Taken together, however, the two certifications provide a glimpse of some of the benefits —and the limitations—of using pollinator health to gauge the overall sustainability of a farm.
The Bee Friendly Certification began as a local initiative in northern California’s Sonoma County that helped beekeepers find farms where it was safe to store their bees. Pollinator Partnership acquired it in 2013, but Miles Dakin, the current Bee Friendly Farming coordinator, says it wasn’t a big part of the organization’s work until around 2019, the year the Almond Board of California—the group that represent 7,600 almond farms on an estimated 1.6 million acres—reached out to the organization and initiated a partnership.
The Central Valley’s almond orchards rely heavily on millions of honeybees that are trucked in from the Midwest every spring—and many beekeepers have seen record-setting bee losses in recent years. As a result, the almond industry has moved to improve its image in the eyes of consumers.

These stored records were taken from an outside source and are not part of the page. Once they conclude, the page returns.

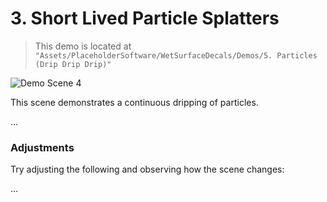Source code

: # 3. Short Lived Particle Splatters

> This demo is located at `"Assets/PlaceholderSoftware/WetSurfaceDecals/Demos/5. Particles (Drip Drip Drip)"`

![Demo Scene 4](../images/DemoScene5Particles.png)

This scene demonstrates a continuous dripping of particles.

...

### Adjustments

Try adjusting the following and observing how the scene changes:

...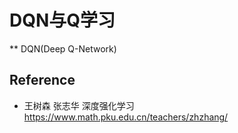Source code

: # DQN与Q学习

** DQN(Deep Q-Network)

## Reference
* 王树森 张志华 深度强化学习 https://www.math.pku.edu.cn/teachers/zhzhang/
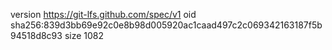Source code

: version https://git-lfs.github.com/spec/v1
oid sha256:839d3bb69e92c0e8b98d005920ac1caad497c2c069342163187f5b94518d8c93
size 1082
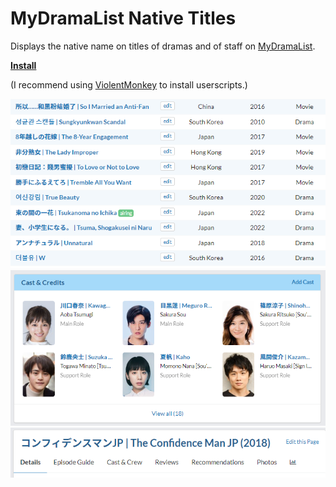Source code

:# MyDramaList Native Titles

Displays the native name on titles of dramas and of staff on [MyDramaList](https://mydramalist.com/).

[**Install**](https://github.com/MarvNC/mydramalist-native-titles/raw/master/mydramalist-native-titles.user.js)

(I recommend using [ViolentMonkey](https://violentmonkey.github.io/) to install userscripts.)

![Alt text](images/chrome_Marv's_Drama_List_-_MyDramaList_-_httpsmydramalist_2022-11-22_13-47-41.png)
![Alt text](<images/chrome_Silent_(2022)_-_MyDramaList_-_httpsmydramalist.com_2022-11-22_13-47-59.png>)
![Alt text](images/chrome_The_Confidence_Man_JP_(2018)_-_MyDramaList_-_https_2022-11-22_13-49-34.png)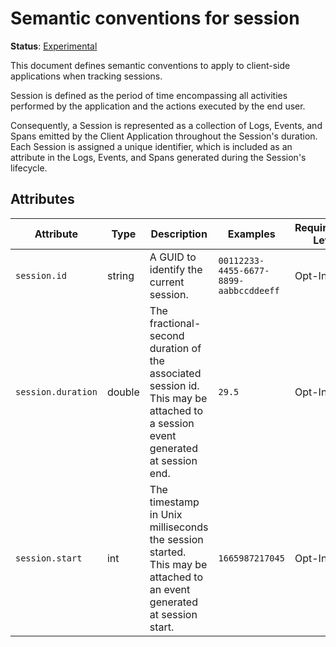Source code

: # Semantic conventions for session

**Status**: [Experimental][DocumentStatus]

This document defines semantic conventions to apply to client-side applications when tracking sessions.

Session is defined as the period of time encompassing all activities performed by the application and the actions
executed by the end user. 

Consequently, a Session is represented as a collection of Logs, Events, and Spans emitted by the Client Application
throughout the Session's duration. Each Session is assigned a unique identifier, which is included as an attribute in
the Logs, Events, and Spans generated during the Session's lifecycle.



## Attributes

<!-- semconv session-id -->
| Attribute  | Type | Description  | Examples  | Requirement Level |
|---|---|---|---|---|
| `session.id` | string | A GUID to identify the current session. | `00112233-4455-6677-8899-aabbccddeeff` | Opt-In |
| `session.duration` | double | The fractional-second duration of the associated session id. This may be attached to a session event generated at session end. | `29.5` | Opt-In |
| `session.start` | int | The timestamp in Unix milliseconds the session started. This may be attached to an event generated at session start. | `1665987217045` | Opt-In |
<!-- endsemconv -->



[DocumentStatus]: https://github.com/open-telemetry/opentelemetry-specification/tree/v1.22.0/specification/document-status.md
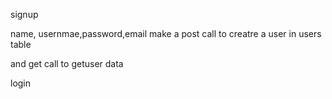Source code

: signup

name, usernmae,password,email
make a post call to creatre a user in users table

and get call to getuser data

login
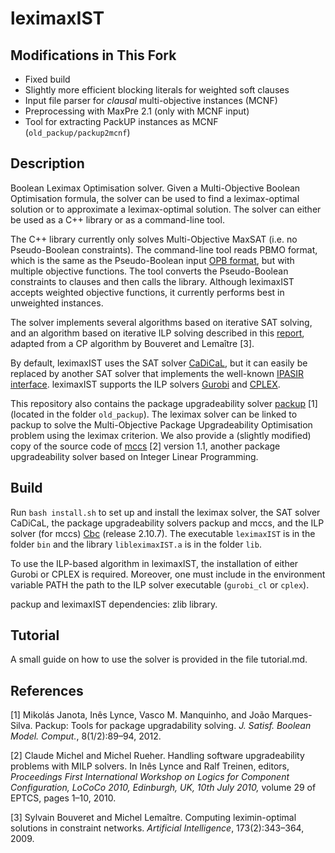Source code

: # leximaxIST

## Modifications in This Fork

- Fixed build
- Slightly more efficient blocking literals for weighted soft clauses
- Input file parser for _clausal_ multi-objective instances (MCNF)
- Preprocessing with MaxPre 2.1 (only with MCNF input)
- Tool for extracting PackUP instances as MCNF (`old_packup/packup2mcnf`)

## Description
Boolean Leximax Optimisation solver.
Given a Multi-Objective Boolean Optimisation formula, the solver can be used to find a leximax-optimal solution or to approximate a leximax-optimal solution.
The solver can either be used as a C++ library or as a command-line tool.

The C++ library currently only solves Multi-Objective MaxSAT (i.e. no Pseudo-Boolean constraints).
The command-line tool reads PBMO format, which is the same as the Pseudo-Boolean input [OPB format](https://www.cril.univ-artois.fr/PB12/format.pdf), but with multiple objective functions.
The tool converts the Pseudo-Boolean constraints to clauses and then calls the library.
Although leximaxIST accepts weighted objective functions, it currently performs best in unweighted instances.

The solver implements several algorithms based on iterative SAT solving, and an algorithm based on iterative ILP solving described in this [report](https://www.mancoosi.org/reports/d4.3.pdf), adapted from a CP algorithm by Bouveret and Lemaître [3].

By default, leximaxIST uses the SAT solver [CaDiCaL](https://github.com/arminbiere/cadical), but it can easily be replaced by another SAT solver that implements the well-known [IPASIR interface](https://baldur.iti.kit.edu/sat-race-2015/index.php?cat=rules#api).
leximaxIST supports the ILP solvers [Gurobi](https://www.gurobi.com/) and [CPLEX](https://www.ibm.com/analytics/cplex-optimizer).

This repository also contains the package upgradeability solver [packup](https://sat.inesc-id.pt/~mikolas/sw/packup/) [1] (located in the folder `old_packup`). The leximax solver can be linked to packup to solve the Multi-Objective Package Upgradeability Optimisation problem using the leximax criterion.
We also provide a (slightly modified) copy of the source code of [mccs](https://www.i3s.unice.fr/~cpjm/software.html) [2] version 1.1, another package upgradeability solver based on Integer Linear Programming.

## Build
Run `bash install.sh` to set up and install the leximax solver, the SAT solver CaDiCaL, the package upgradeability solvers packup and mccs, and the ILP solver (for mccs) [Cbc](https://github.com/coin-or/Cbc) (release 2.10.7). The executable `leximaxIST` is in the folder `bin` and the library `libleximaxIST.a` is in the folder `lib`.

To use the ILP-based algorithm in leximaxIST, the installation of either Gurobi or CPLEX is required.
Moreover, one must include in the environment variable PATH the path to the ILP solver executable (`gurobi_cl` or `cplex`).

packup and leximaxIST dependencies: zlib library.

## Tutorial
A small guide on how to use the solver is provided in the file tutorial.md.

## References
[1] Mikolás Janota, Inês Lynce, Vasco M. Manquinho, and João Marques-Silva. Packup: Tools for package upgradability solving. *J. Satisf. Boolean Model. Comput.*, 8(1/2):89–94, 2012.

[2] Claude Michel and Michel Rueher. Handling software upgradeability problems with MILP solvers. In Inês Lynce and Ralf Treinen, editors, *Proceedings First International Workshop on Logics for Component Configuration, LoCoCo 2010, Edinburgh, UK, 10th July 2010,* volume 29 of EPTCS, pages 1–10, 2010.

[3] Sylvain Bouveret and Michel Lemaître. Computing leximin-optimal solutions in constraint networks. *Artificial Intelligence*, 173(2):343–364, 2009.
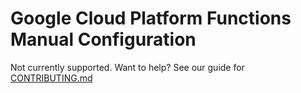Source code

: # Google Cloud Platform Functions Manual Configuration

Not currently supported.  Want to help? See our guide for [CONTRIBUTING.md](CONTRIBUTING.md)

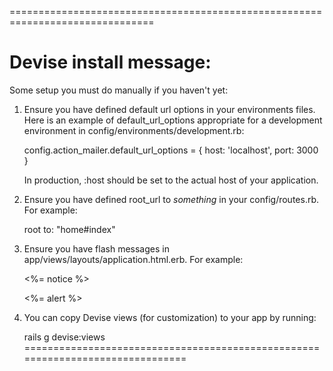===============================================================================
# Devise install message: 


Some setup you must do manually if you haven't yet:

  1. Ensure you have defined default url options in your environments files. Here
     is an example of default_url_options appropriate for a development environment
     in config/environments/development.rb:

       config.action_mailer.default_url_options = { host: 'localhost', port: 3000 }

     In production, :host should be set to the actual host of your application.

  2. Ensure you have defined root_url to *something* in your config/routes.rb.
     For example:

       root to: "home#index"

  3. Ensure you have flash messages in app/views/layouts/application.html.erb.
     For example:

       <p class="notice"><%= notice %></p>
       <p class="alert"><%= alert %></p>

  4. You can copy Devise views (for customization) to your app by running:

       rails g devise:views
===============================================================================




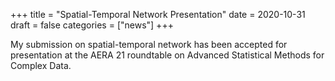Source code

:+++
title = "Spatial-Temporal Network Presentation"
date = 2020-10-31
draft = false
categories = ["news"]
+++

My submission on spatial-temporal network has been accepted for presentation at the AERA 21 roundtable on Advanced Statistical Methods for Complex Data.
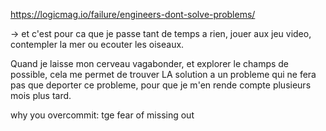 https://logicmag.io/failure/engineers-dont-solve-problems/

-> et c'est pour ca que je passe tant de temps a rien, jouer aux jeu video, contempler la mer ou ecouter les oiseaux.

Quand je laisse mon cerveau vagabonder, et explorer le champs de possible, cela me permet de trouver LA solution a un probleme qui ne fera pas que deporter ce probleme, pour que je m'en rende compte plusieurs mois plus tard.



why you overcommit: tge fear of missing out
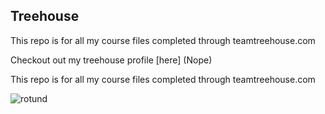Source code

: ## Treehouse

This repo is for all my course files completed through teamtreehouse.com

Checkout out my treehouse profile [here] (Nope)

This repo is for all my course files completed through teamtreehouse.com

![rotund](https://user-images.githubusercontent.com/77285537/104734686-8d93f080-5738-11eb-86fd-6500410d0b75.jpg)
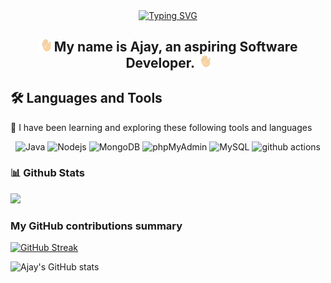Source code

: <div align="center"> 
 <a href="https://git.io/typing-svg"><img src="https://readme-typing-svg.demolab.com?font=Fira+Code&size=41&pause=1000&color=03B6FC&center=true&multiline=true&random=false&width=1000&lines=✨+Hi+there!+Welcome+to+my+GitHub+Profile!+✨;" alt="Typing SVG" /></a>
 
## <img src="./assets/waving-hand.webp" width="4%"> My name is Ajay, an aspiring Software Developer. <img src="./assets/waving-hand.webp" width="4%">
</div>

## 🛠 Languages and Tools
📖 I have been learning and exploring these following tools and languages

<div align="center">
    <img alt="Java" src="https://img.shields.io/badge/Java-007396?style=flat-square&logo=openjdk&logoColor=white" />
    <img alt="Nodejs" src="https://img.shields.io/badge/-Nodejs-43853d?style=flat-square&logo=Node.js&logoColor=white" />
    <img alt="MongoDB" src="https://img.shields.io/badge/-MongoDB-13aa52?style=flat-square&logo=mongodb&logoColor=white" />
    <img alt="phpMyAdmin" src="https://img.shields.io/badge/-phpMyAdmin-6C78AF?style=flat-square&logo=phpmyadmin&logoColor=white" />
    <img alt="MySQL" src="https://img.shields.io/badge/-MySQL-4479A1?style=flat-square&logo=mysql&logoColor=white" />
    <img alt="github actions" src="https://img.shields.io/badge/-Github_Actions-2088FF?style=flat-square&logo=github-actions&logoColor=white" />


</div>

### 📊 Github Stats
 <img src="https://komarev.com/ghpvc/?username=ajay-lobo&style=for-the-badge" />
<h3>My GitHub contributions summary</h3>

[![GitHub Streak](https://github-readme-streak-stats.herokuapp.com?user=ajay-lobo&theme=dark&ring=03B6FC&fire=03B6FC&currStreakNum=03B6FC&currStreakLabel=03B6FC&hide_border=true)](https://git.io/streak-stats)

![Ajay's GitHub stats](https://github-readme-stats.vercel.app/api?username=ajay-lobo&hide_border=true&show_icons=true&bg_color=151515&title_color=03B6FC&icon_color=03B6FC&text_bold=false&text_color=9e9e9e)
<!--
**Ajay-Lobo/Ajay-Lobo** is a ✨ _special_ ✨ repository because its `README.md` (this file) appears on your GitHub profile.

Here are some ideas to get you started:

- 🔭 I’m currently working on ...
- 🌱 I’m currently learning ...
- 👯 I’m looking to collaborate on ...
- 🤔 I’m looking for help with ...
- 💬 Ask me about ...
- 📫 How to reach me: ...
- 😄 Pronouns: ...
- ⚡ Fun fact: ...
-->
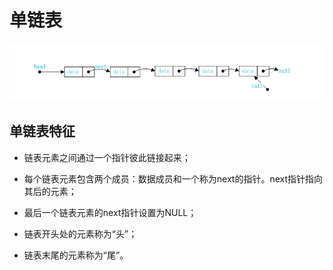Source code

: # 单链表

<img src="https://github.com/sanzhiyan518/datastructure/blob/master/imgs/sline.png" />

## 单链表特征

* 链表元素之间通过一个指针彼此链接起来；

* 每个链表元素包含两个成员：数据成员和一个称为next的指针。next指针指向其后的元素；

* 最后一个链表元素的next指针设置为NULL；

* 链表开头处的元素称为“头”；

* 链表末尾的元素称为“尾”。
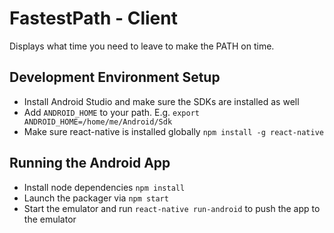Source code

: # FastestPath - Client
Displays what time you need to leave to make the PATH on time.

## Development Environment Setup
 - Install Android Studio and make sure the SDKs are installed as well
 - Add `ANDROID_HOME` to your path. E.g. `export ANDROID_HOME=/home/me/Android/Sdk`
 - Make sure react-native is installed globally `npm install -g react-native`
 
## Running the Android App
 - Install node dependencies `npm install`
 - Launch the packager via `npm start`
 - Start the emulator and run `react-native run-android` to push the app to the emulator
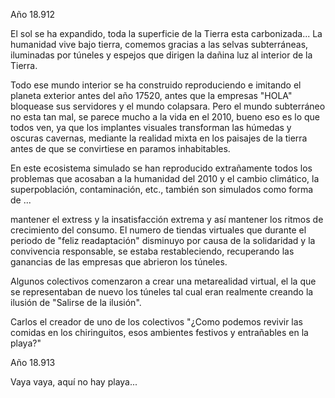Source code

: Año 18.912

El sol se ha expandido, toda la superficie de la Tierra esta carbonizada... La humanidad vive bajo tierra, comemos gracias a las selvas subterráneas, iluminadas por túneles y espejos  que dirigen la dañina luz al interior de la Tierra.

Todo ese mundo interior se ha construido reproduciendo e imitando el planeta exterior antes del año 17520, antes que la empresas "HOLA" bloquease sus servidores y el mundo colapsara. Pero el mundo subterráneo no esta tan mal, se parece mucho a la vida en el 2010, bueno eso es lo que todos ven, ya que los implantes visuales  transforman las húmedas y oscuras cavernas, mediante la realidad mixta en los paisajes de la tierra antes de que se convirtiese en paramos inhabitables.

En este ecosistema simulado se han reproducido extrañamente todos los problemas que acosaban a la humanidad del 2010 y el cambio climático, la superpoblación, contaminación, etc., también son simulados como forma de ...

mantener el extress y la insatisfacción extrema y así mantener los ritmos de crecimiento del consumo. El numero de tiendas virtuales que durante el periodo de "feliz readaptación" disminuyo por causa de la solidaridad y la convivencia responsable, se  estaba restableciendo, recuperando las ganancias de las empresas que abrieron los túneles.

Algunos colectivos comenzaron a crear una metarealidad virtual, el la que se representaban de nuevo los túneles tal cual eran realmente creando la ilusión de "Salirse de la ilusión".

Carlos el creador de uno de los colectivos "¿Como podemos revivir las comidas en los chiringuitos, esos ambientes festivos y entrañables en la playa?"

Año 18.913
		
Vaya vaya, aquí no hay playa...
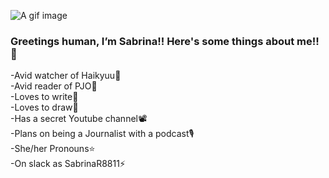 ![A gif image](https://github.com/img/KenmaHinata.gif)
### Greetings human, I’m Sabrina!! Here's some things about me!! 🧡
-Avid watcher of Haikyuu🏐<br>
-Avid reader of PJO🌊<br>
-Loves to write📖 <br>
-Loves to draw🎨<br>
-Has a secret Youtube channel📽<br>
-Plans on being a Journalist with a podcast🎙️<br>
-She/her Pronouns⭐<br>
-On slack as SabrinaR8811⚡<br>

<!---
SabrinaR8811/SabrinaR8811 is a ✨ special ✨ repository because its `README.md` (this file) appears on your GitHub profile.
You can click the Preview link to take a look at your changes.
--->
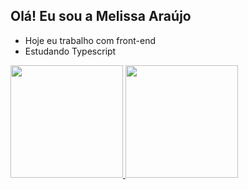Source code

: ## Olá! Eu sou a Melissa Araújo

- Hoje eu trabalho com front-end
- Estudando Typescript

<div>
  <a href="https://beacons.ai/lissaaraujo">
    <img height="180cm" src="https://github-readme-stats.vercel.app/api?username=lissaaraujo&show_icons=true&theme=dracula&include_all_commits=truue&count_private=true"/>
    <img height="180cm" src="https://github-readme-stats.vercel.app/api/top/langs/?username=lissaaraujo&layout=compact&lagns_count=16&theme=dracula"/>
</div>
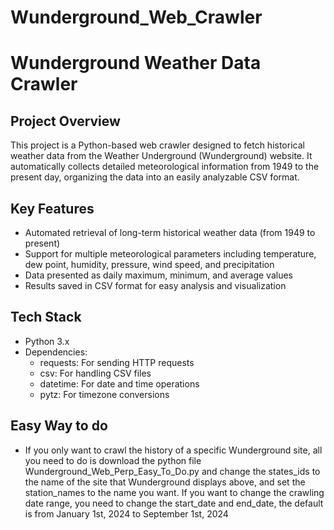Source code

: # Wunderground_Web_Crawler

# Wunderground Weather Data Crawler

## Project Overview

This project is a Python-based web crawler designed to fetch historical weather data from the Weather Underground (Wunderground) website. It automatically collects detailed meteorological information from 1949 to the present day, organizing the data into an easily analyzable CSV format.

## Key Features

- Automated retrieval of long-term historical weather data (from 1949 to present)
- Support for multiple meteorological parameters including temperature, dew point, humidity, pressure, wind speed, and precipitation
- Data presented as daily maximum, minimum, and average values
- Results saved in CSV format for easy analysis and visualization

## Tech Stack

- Python 3.x
- Dependencies:
  - requests: For sending HTTP requests
  - csv: For handling CSV files
  - datetime: For date and time operations
  - pytz: For timezone conversions

## Easy Way to do

- If you only want to crawl the history of a specific Wunderground site, all you need to do is download the python file Wunderground_Web_Perp_Easy_To_Do.py and change the states_ids to the name of the site that Wunderground displays above, and set the station_names to the name you want. If you want to change the crawling date range, you need to change the start_date and end_date, the default is from January 1st, 2024 to September 1st, 2024

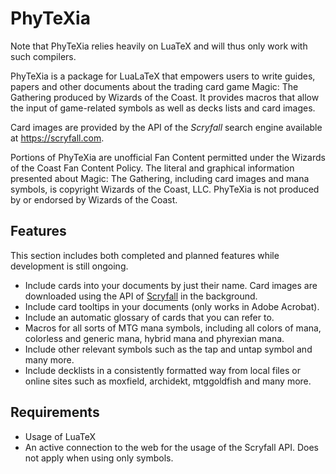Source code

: # PhyTeXia

Note that PhyTeXia relies heavily on LuaTeX and will thus only work with such compilers.

PhyTeXia is a package for LuaLaTeX that empowers users to write guides, papers and other documents about the trading card game Magic: The Gathering produced by Wizards of the Coast.
It provides macros that allow the input of game-related symbols as well as decks lists and card images.

Card images are provided by the API of the *Scryfall* search engine available at https://scryfall.com.

Portions of PhyTeXia are unofficial Fan Content permitted under the Wizards of the Coast Fan Content Policy.
The literal and graphical information presented about Magic: The Gathering, including card images and mana symbols, is copyright Wizards of the Coast, LLC.
PhyTeXia is not produced by or endorsed by Wizards of the Coast.

## Features
This section includes both completed and planned features while development is still ongoing.
- Include cards into your documents by just their name. Card images are downloaded using the API of [Scryfall](scyfall.com) in the background.
- Include card tooltips in your documents (only works in Adobe Acrobat).
- Include an automatic glossary of cards that you can refer to.
- Macros for all sorts of MTG mana symbols, including all colors of mana, colorless and generic mana, hybrid mana and phyrexian mana.
- Include other relevant symbols such as the tap and untap symbol and many more.
- Include decklists in a consistently formatted way from local files or online sites such as moxfield, archidekt, mtggoldfish and many more.

## Requirements
- Usage of LuaTeX
- An active connection to the web for the usage of the Scryfall API. Does not apply when using only symbols.
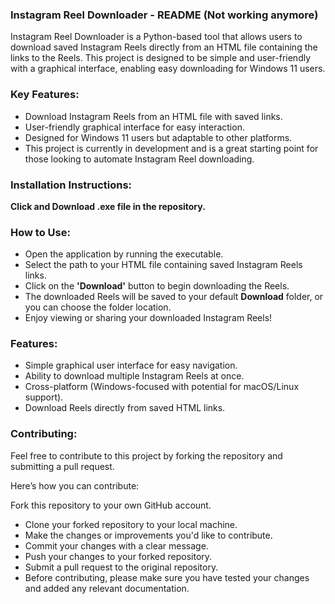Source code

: ### **Instagram Reel Downloader - README (Not working anymore)**

Instagram Reel Downloader is a Python-based tool that allows users to download saved Instagram Reels directly from an HTML file containing the links to the Reels. This project is designed to be simple and user-friendly with a graphical interface, enabling easy downloading for Windows 11 users.

### Key Features:
- Download Instagram Reels from an HTML file with saved links.
- User-friendly graphical interface for easy interaction.
- Designed for Windows 11 users but adaptable to other platforms.
- This project is currently in development and is a great starting point for those looking to automate Instagram Reel downloading.

### Installation Instructions:


**Click and Download .exe file in the repository.**


### How to Use:
- Open the application by running the  executable.
- Select the path to your HTML file containing saved Instagram Reels links.
- Click on the **'Download'** button to begin downloading the Reels.
- The downloaded Reels will be saved to your default **Download** folder, or you can choose the folder location.
- Enjoy viewing or sharing your downloaded Instagram Reels!


### Features:
- Simple graphical user interface for easy navigation.
- Ability to download multiple Instagram Reels at once.
- Cross-platform (Windows-focused with potential for macOS/Linux support).
- Download Reels directly from saved HTML links.


### Contributing:
Feel free to contribute to this project by forking the repository and submitting a pull request.

Here’s how you can contribute:

Fork this repository to your own GitHub account.
- Clone your forked repository to your local machine.
- Make the changes or improvements you'd like to contribute.
- Commit your changes with a clear message.
- Push your changes to your forked repository.
- Submit a pull request to the original repository.
- Before contributing, please make sure you have tested your changes and added any relevant documentation.

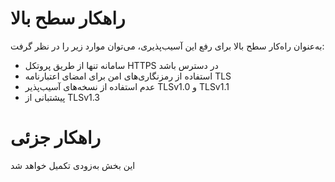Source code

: # راهکار سطح بالا
به‌عنوان راه‌کار سطح بالا برای رفع این آسیب‌پذیری، می‌توان موارد زیر را در نظر گرفت:
* سامانه تنها از طریق پروتکل HTTPS در دسترس باشد
* استفاده از رمزنگاری‌های امن برای امضای اعتبارنامه TLS
* عدم استفاده از نسخه‌های آسیب‌پذیر TLSv1.0 و TLSv1.1
* پیشتبانی از TLSv1.3
# راهکار جزئی
این بخش به‌زودی تکمیل خواهد شد
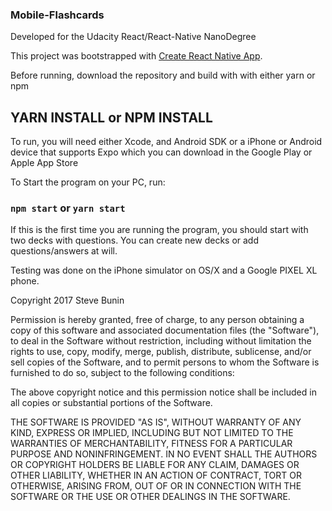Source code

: ### Mobile-Flashcards

Developed for the Udacity React/React-Native NanoDegree

This project was bootstrapped with [Create React Native App](https://github.com/react-community/create-react-native-app).

Before running, download the repository and build with with either yarn or npm

## YARN INSTALL or NPM INSTALL

To run, you will need either Xcode, and Android SDK or a iPhone or Android device that supports Expo which you can download in the Google Play or Apple App Store

To Start the program on your PC, run:

### `npm start` or `yarn start`

If this is the first time you are running the program, you should start with two decks with questions. You can create new decks or add questions/answers at will.

Testing was done on the iPhone simulator on OS/X and a Google PIXEL XL phone.



Copyright 2017 Steve Bunin

Permission is hereby granted, free of charge, to any person obtaining a copy of this software and associated documentation files (the "Software"), to deal in the Software without restriction, including without limitation the rights to use, copy, modify, merge, publish, distribute, sublicense, and/or sell copies of the Software, and to permit persons to whom the Software is furnished to do so, subject to the following conditions:

The above copyright notice and this permission notice shall be included in all copies or substantial portions of the Software.

THE SOFTWARE IS PROVIDED "AS IS", WITHOUT WARRANTY OF ANY KIND, EXPRESS OR IMPLIED, INCLUDING BUT NOT LIMITED TO THE WARRANTIES OF MERCHANTABILITY, FITNESS FOR A PARTICULAR PURPOSE AND NONINFRINGEMENT. IN NO EVENT SHALL THE AUTHORS OR COPYRIGHT HOLDERS BE LIABLE FOR ANY CLAIM, DAMAGES OR OTHER LIABILITY, WHETHER IN AN ACTION OF CONTRACT, TORT OR OTHERWISE, ARISING FROM, OUT OF OR IN CONNECTION WITH THE SOFTWARE OR THE USE OR OTHER DEALINGS IN THE SOFTWARE.
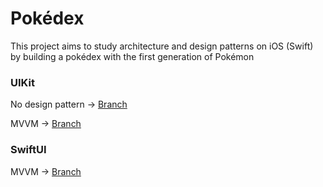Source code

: # Pokédex
This project aims to study architecture and design patterns on iOS (Swift) by building a pokédex with the first generation of Pokémon

### UIKit
No design pattern -> [Branch](https://github.com/karengabiviana/Pok-dex/tree/UIKitViewController) 

MVVM -> [Branch](https://github.com/karengabiviana/Pok-dex/tree/UIKit-MVVM)

### SwiftUI
MVVM -> [Branch](https://github.com/karengabiviana/Pok-dex/tree/SwiftUI-MVVM)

“They really wanted to educate their growers and bring the industry in on bee-friendly practices,” says Dakin, who had studied integrated pest management (IPM) in the almond industry before taking the job.
Dakin was hired in 2020 and has been working with farms in California and across the country since, helping farmers add bee-friendly forage and habitat to their land and certifying around 250,000 acres of farmland and in the last two years. “We’re definitely expanding,” he told Civil Eats. “We have avocados, coffee, a whole bunch of different systems now certified.”
The Bee Friendly Certified program requires growers to pay $45, prove that they have forage “providing good nutrition for bees” (or are planning to plant it) on 3 percent of their land, as well as nesting habitat and water. They also must use Integrated Pest Management (IPM), a wide range of practices that can involve replacing pesticides with pheromones or simply identifying the location of pests before spraying to ensure that the application is targeted.
“We were already above and beyond the certification standards, so it wasn’t hard at all for us.”
Once they are on board, Dakin says, “every three years, the growers have to provide us with compliance documents, and we review those.” He also conducts field visits on 6 percent of the farms every year.